# import QCTP BXA holders - wanting to know personal experience



## Jimbojones (Apr 20, 2017)

I'm in the market to buy some more BXA holders from US suppliers.  Figuring that the 202/202XL style will be the most versatile and checked the following vendors:

- Accusize: bought 1 and it seemed okay but have seen/heard of tool-side dimension issues. They are also very long/narrow and have small(er) dia. set screws that are a bit soft. 202 size only
- Shars (new): almost identical to above except they also have 202XL format (3/4" vs 5/8" holding). Old Shars looked more like the ones below but are now unavailable. Dovetail appears to be .004" wider than Accusize so am wondering if thats going to make a snugness issue (Shars sales rep admitted they had complaints so they publish full dimensions as a precaution)
- CDCO: shorter but thicker (more like Aloris dimensions) they look cruddy but probably the cheapest and have seen decent reviews re: trueness.  thicker set screws Guy is a jerk to deal with
- Phase II: I own these and they work well; roughly same size and nicer finish than CDCO but notably  more expensive. Also, set screw OD thread is metric wherease ID tool size is SAE....wth?!?!

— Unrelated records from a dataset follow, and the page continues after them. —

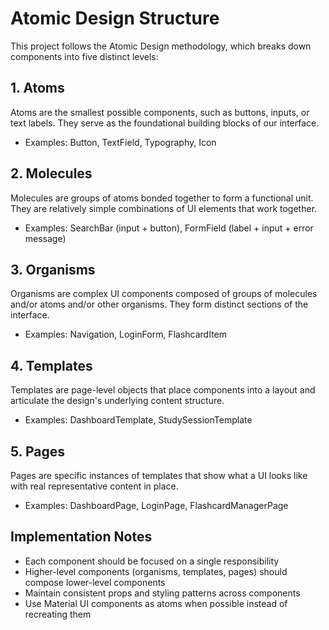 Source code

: # Atomic Design Structure

This project follows the Atomic Design methodology, which breaks down components into five distinct levels:

## 1. Atoms

Atoms are the smallest possible components, such as buttons, inputs, or text labels. They serve as the foundational building blocks of our interface.

- Examples: Button, TextField, Typography, Icon

## 2. Molecules

Molecules are groups of atoms bonded together to form a functional unit. They are relatively simple combinations of UI elements that work together.

- Examples: SearchBar (input + button), FormField (label + input + error message)

## 3. Organisms

Organisms are complex UI components composed of groups of molecules and/or atoms and/or other organisms. They form distinct sections of the interface.

- Examples: Navigation, LoginForm, FlashcardItem

## 4. Templates

Templates are page-level objects that place components into a layout and articulate the design's underlying content structure.

- Examples: DashboardTemplate, StudySessionTemplate

## 5. Pages

Pages are specific instances of templates that show what a UI looks like with real representative content in place.

- Examples: DashboardPage, LoginPage, FlashcardManagerPage

## Implementation Notes

- Each component should be focused on a single responsibility
- Higher-level components (organisms, templates, pages) should compose lower-level components
- Maintain consistent props and styling patterns across components
- Use Material UI components as atoms when possible instead of recreating them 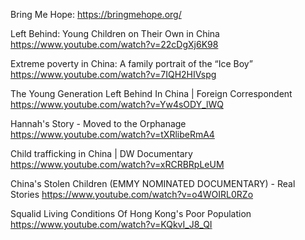 Bring Me Hope:    https://bringmehope.org/




Left Behind: Young Children on Their Own in China
https://www.youtube.com/watch?v=22cDgXj6K98

Extreme poverty in China: A family portrait of the “Ice Boy”
https://www.youtube.com/watch?v=7IQH2HIVspg

The Young Generation Left Behind In China | Foreign Correspondent
https://www.youtube.com/watch?v=Yw4sODY_lWQ

Hannah's Story - Moved to the Orphanage
https://www.youtube.com/watch?v=tXRlibeRmA4

Child trafficking in China | DW Documentary
https://www.youtube.com/watch?v=xRCRBRpLeUM

China's Stolen Children (EMMY NOMINATED DOCUMENTARY) - Real Stories
https://www.youtube.com/watch?v=o4WOIRL0RZo

Squalid Living Conditions Of Hong Kong's Poor Population
https://www.youtube.com/watch?v=KQkvI_J8_QI
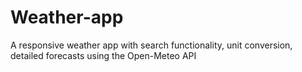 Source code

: # Weather-app
A responsive weather app with search functionality, unit conversion, detailed forecasts using the Open-Meteo API
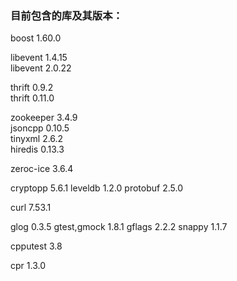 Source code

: ### 目前包含的库及其版本：   

boost           1.60.0   
   
libevent        1.4.15   
libevent        2.0.22   
   
thrift          0.9.2   
thrift          0.11.0   
   
zookeeper       3.4.9   
jsoncpp         0.10.5   
tinyxml         2.6.2   
hiredis         0.13.3   

zeroc-ice       3.6.4

cryptopp        5.6.1
leveldb         1.2.0
protobuf        2.5.0

curl            7.53.1

glog            0.3.5
gtest,gmock     1.8.1
gflags          2.2.2
snappy          1.1.7

cpputest        3.8

cpr             1.3.0
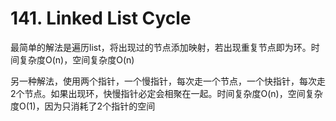 # 141. Linked List Cycle

最简单的解法是遍历list，将出现过的节点添加映射，若出现重复节点即为环。时间复杂度O(n)，空间复杂度O(n)

另一种解法，使用两个指针，一个慢指针，每次走一个节点，一个快指针，每次走2个节点。如果出现环，快慢指针必定会相聚在一起。时间复杂度O(n)，空间复杂度O(1)，因为只消耗了2个指针的空间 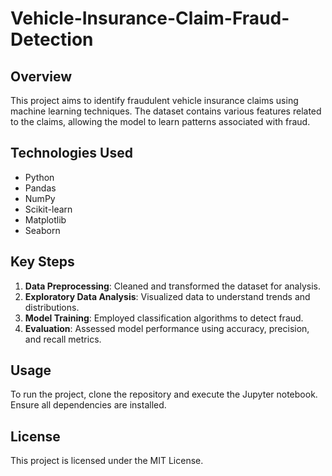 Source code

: # Vehicle-Insurance-Claim-Fraud-Detection

## Overview
This project aims to identify fraudulent vehicle insurance claims using machine learning techniques. The dataset contains various features related to the claims, allowing the model to learn patterns associated with fraud.

## Technologies Used
- Python
- Pandas
- NumPy
- Scikit-learn
- Matplotlib
- Seaborn

## Key Steps
1. **Data Preprocessing**: Cleaned and transformed the dataset for analysis.
2. **Exploratory Data Analysis**: Visualized data to understand trends and distributions.
3. **Model Training**: Employed classification algorithms to detect fraud.
4. **Evaluation**: Assessed model performance using accuracy, precision, and recall metrics.

## Usage
To run the project, clone the repository and execute the Jupyter notebook. Ensure all dependencies are installed.

## License
This project is licensed under the MIT License.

Aloris/Dorian: not in my price range

I've never actually tried the new Shars or CDCO...looking for opinions from anyone that has.  Also, are there other import brands in the sub-$20 range (Grizzly is overpriced and same thing can be gotten elsewhere)


----------



## DPittman (Apr 20, 2017)

I bought several items from CDCO Tool and won't ever again.  Most of the items were OK but bought a AXA tool post and tool holders that ranged from just passable, to unusable tool holder.  I know a lot of the cheap Asian tooling is hit and miss, but when I tried to contact CDCO about the issue, he would not respond.  I've read other reports of similar experiences with CDCO Tool by others.  

Don


----------



## PeterT (Apr 20, 2017)

I haven't bought those from Accusize but I'm going to guess its the same Chinese stuff you see under a variety of names. Seems as of late Accusize is selling through ebay & Amazon. So just check the shipping cost, they don't do you any favors. Generically the quality seems to vary with these toolposts, either by vintage or re-seller or..? Plan on buying a tap to clean out the schmeg filled screw holes & replace the cheesy set screws with good ones. After that they work perfectly fine, at least for my purposes.

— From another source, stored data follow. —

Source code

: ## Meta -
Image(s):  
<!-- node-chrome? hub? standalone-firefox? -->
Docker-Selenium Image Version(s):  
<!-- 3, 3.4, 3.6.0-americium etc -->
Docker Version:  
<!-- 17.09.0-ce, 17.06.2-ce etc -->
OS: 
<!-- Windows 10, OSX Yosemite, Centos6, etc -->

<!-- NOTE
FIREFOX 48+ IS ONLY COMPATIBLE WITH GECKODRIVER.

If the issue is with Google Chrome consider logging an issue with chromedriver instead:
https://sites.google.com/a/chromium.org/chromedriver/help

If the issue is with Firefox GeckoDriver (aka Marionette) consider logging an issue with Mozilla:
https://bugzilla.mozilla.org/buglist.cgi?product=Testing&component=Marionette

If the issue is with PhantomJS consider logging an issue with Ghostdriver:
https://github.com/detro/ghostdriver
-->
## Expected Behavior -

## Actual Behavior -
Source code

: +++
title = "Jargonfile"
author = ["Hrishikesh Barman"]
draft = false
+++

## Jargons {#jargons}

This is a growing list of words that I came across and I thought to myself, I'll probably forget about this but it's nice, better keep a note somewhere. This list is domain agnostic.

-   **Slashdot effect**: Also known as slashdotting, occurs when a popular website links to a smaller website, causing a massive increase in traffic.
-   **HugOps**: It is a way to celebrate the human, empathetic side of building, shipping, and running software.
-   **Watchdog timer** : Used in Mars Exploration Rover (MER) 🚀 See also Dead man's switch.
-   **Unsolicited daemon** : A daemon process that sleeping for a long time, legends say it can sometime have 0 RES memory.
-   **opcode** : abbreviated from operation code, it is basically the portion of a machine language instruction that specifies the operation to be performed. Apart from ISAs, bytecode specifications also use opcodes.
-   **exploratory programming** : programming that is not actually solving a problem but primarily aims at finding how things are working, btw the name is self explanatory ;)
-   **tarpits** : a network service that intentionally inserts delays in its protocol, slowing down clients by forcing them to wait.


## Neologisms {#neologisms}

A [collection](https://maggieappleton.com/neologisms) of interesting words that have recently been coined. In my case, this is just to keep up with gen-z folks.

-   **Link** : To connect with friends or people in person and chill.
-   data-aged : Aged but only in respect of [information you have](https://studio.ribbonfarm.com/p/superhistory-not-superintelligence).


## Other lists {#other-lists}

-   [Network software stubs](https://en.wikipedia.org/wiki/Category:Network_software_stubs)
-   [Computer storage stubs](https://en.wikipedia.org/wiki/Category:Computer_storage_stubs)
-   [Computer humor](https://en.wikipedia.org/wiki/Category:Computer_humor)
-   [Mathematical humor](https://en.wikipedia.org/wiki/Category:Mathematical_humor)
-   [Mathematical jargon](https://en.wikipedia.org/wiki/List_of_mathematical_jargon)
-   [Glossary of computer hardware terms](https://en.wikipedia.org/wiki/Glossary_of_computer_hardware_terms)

I'm not sure if this Shars sketch is dimension reference you are going off but.... 0.004" to a fillet or chamfered edge is a bizarre way to convey information! (Read I don't think I would trust that, it may be just to convey nominal size).

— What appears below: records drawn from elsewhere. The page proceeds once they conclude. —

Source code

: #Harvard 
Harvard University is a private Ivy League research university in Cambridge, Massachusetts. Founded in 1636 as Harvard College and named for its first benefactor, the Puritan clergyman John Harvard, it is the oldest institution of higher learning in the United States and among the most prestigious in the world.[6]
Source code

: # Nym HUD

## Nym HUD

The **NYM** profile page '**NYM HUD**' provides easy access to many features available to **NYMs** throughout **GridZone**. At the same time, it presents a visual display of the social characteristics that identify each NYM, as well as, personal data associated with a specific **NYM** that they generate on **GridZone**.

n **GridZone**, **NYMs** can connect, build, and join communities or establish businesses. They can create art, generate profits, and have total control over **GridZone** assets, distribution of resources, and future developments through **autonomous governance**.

Shars looks like the ones I got from KBC a while back. Good price but $FX & how you land them might gobble up the savings. They don't even attempt to rebrand anymore, proudly says made in China.
http://www.shars.com/turning-and-facing-holder-1-type-201-xl

I purchased mine from KBC in the past because if you buy a  few the weight adds up & I like $8.95 to my door delivered within days. They claim to be interchangeable with Aloris/Dorian which I have heard people claim is true. I have the matching Chinese tool post (piston style) but what I'm saying is dimensionally they seem to be pretty good & consistent. I had to tune up one but it was not the dovetail surface. it was incomplete chamfering on the edge. At least with KBC you stand a chance of exchange/return & reasonable return shipping cost. That might be more problematic with some of the other vendors.


----------



## John Conroy (Apr 20, 2017)

I bought some from Accusize on ebay. They were absolute junk and I returned them. I then ordered some from Matt at Precision Matthews and even though they are made in China they are ok. As Peter says the set screw were cheesy so I replaced them.


----------



## Janger (Apr 21, 2017)

Make some!


----------



## PeterT (Apr 21, 2017)

Maybe some of those 4140 logs will evolve into some interesting tool holders & accessories, haha. Some custom jobbies would be worth making like when you have odd shank tooling - parting tools, knurlers, boring bars. That's one of the issues with these typical kits, the open tool shank gap is kind of progressive sizing. 200-series is 0.625", 300 is 0.75"? etc. I've seen some adaptations where people have made their own to hold slightly larger tooling or holding different kinds of tools. Although you cant too weird with the dimensions before it doesn't fit the toolpost or lathe centering geometry. OTOH, my 20$ specials have nicely ground dovetails & they were within a 0.0005" parallel. There's a few hours machining in there.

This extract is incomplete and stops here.